> [Work task] The reply must consist of the complete listing, reproduced exactly, with no images included.

Excerpted data START

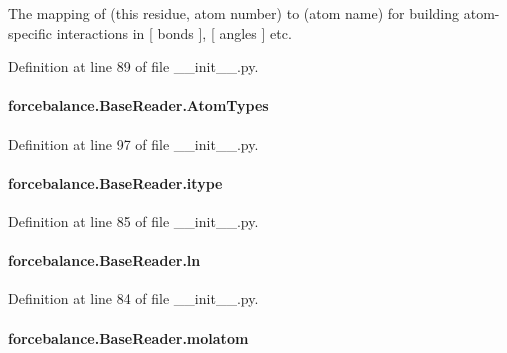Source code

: The mapping of (this residue, atom number) to (atom name) for building atom-\/specific interactions in \mbox{[} bonds \mbox{]}, \mbox{[} angles \mbox{]} etc. 



Definition at line 89 of file \-\_\-\-\_\-init\-\_\-\-\_\-.\-py.

\hypertarget{classforcebalance_1_1BaseReader_a69ca7d949a4a3df4d9f61e617fe0e270}{
\paragraph[{Atom\-Types}]{\setlength{\rightskip}{0pt plus 5cm}forcebalance.\-Base\-Reader.\-Atom\-Types}}\label{classforcebalance_1_1BaseReader_a69ca7d949a4a3df4d9f61e617fe0e270}


Definition at line 97 of file \-\_\-\-\_\-init\-\_\-\-\_\-.\-py.

\hypertarget{classforcebalance_1_1BaseReader_a22ff3f4c684c728e019d801fface36f6}{
\paragraph[{itype}]{\setlength{\rightskip}{0pt plus 5cm}forcebalance.\-Base\-Reader.\-itype}}\label{classforcebalance_1_1BaseReader_a22ff3f4c684c728e019d801fface36f6}


Definition at line 85 of file \-\_\-\-\_\-init\-\_\-\-\_\-.\-py.

\hypertarget{classforcebalance_1_1BaseReader_a80c8e3bea212600742968aa8669e557b}{
\paragraph[{ln}]{\setlength{\rightskip}{0pt plus 5cm}forcebalance.\-Base\-Reader.\-ln}}\label{classforcebalance_1_1BaseReader_a80c8e3bea212600742968aa8669e557b}


Definition at line 84 of file \-\_\-\-\_\-init\-\_\-\-\_\-.\-py.

\hypertarget{classforcebalance_1_1BaseReader_ab444c213e15929253dd73395ac5f19fc}{
\paragraph[{molatom}]{\setlength{\rightskip}{0pt plus 5cm}forcebalance.\-Base\-Reader.\-molatom}}\label{classforcebalance_1_1BaseReader_ab444c213e15929253dd73395ac5f19fc}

Excerpted data END

> [Result for this exercise]
Source code

: The mapping of (this residue, atom number) to (atom name) for building atom-\/specific interactions in \mbox{[} bonds \mbox{]}, \mbox{[} angles \mbox{]} etc. 



Definition at line 89 of file \-\_\-\-\_\-init\-\_\-\-\_\-.\-py.

\hypertarget{classforcebalance_1_1BaseReader_a69ca7d949a4a3df4d9f61e617fe0e270}{
\paragraph[{Atom\-Types}]{\setlength{\rightskip}{0pt plus 5cm}forcebalance.\-Base\-Reader.\-Atom\-Types}}\label{classforcebalance_1_1BaseReader_a69ca7d949a4a3df4d9f61e617fe0e270}


Definition at line 97 of file \-\_\-\-\_\-init\-\_\-\-\_\-.\-py.

\hypertarget{classforcebalance_1_1BaseReader_a22ff3f4c684c728e019d801fface36f6}{
\paragraph[{itype}]{\setlength{\rightskip}{0pt plus 5cm}forcebalance.\-Base\-Reader.\-itype}}\label{classforcebalance_1_1BaseReader_a22ff3f4c684c728e019d801fface36f6}


Definition at line 85 of file \-\_\-\-\_\-init\-\_\-\-\_\-.\-py.

\hypertarget{classforcebalance_1_1BaseReader_a80c8e3bea212600742968aa8669e557b}{
\paragraph[{ln}]{\setlength{\rightskip}{0pt plus 5cm}forcebalance.\-Base\-Reader.\-ln}}\label{classforcebalance_1_1BaseReader_a80c8e3bea212600742968aa8669e557b}


Definition at line 84 of file \-\_\-\-\_\-init\-\_\-\-\_\-.\-py.

\hypertarget{classforcebalance_1_1BaseReader_ab444c213e15929253dd73395ac5f19fc}{
\paragraph[{molatom}]{\setlength{\rightskip}{0pt plus 5cm}forcebalance.\-Base\-Reader.\-molatom}}\label{classforcebalance_1_1BaseReader_ab444c213e15929253dd73395ac5f19fc}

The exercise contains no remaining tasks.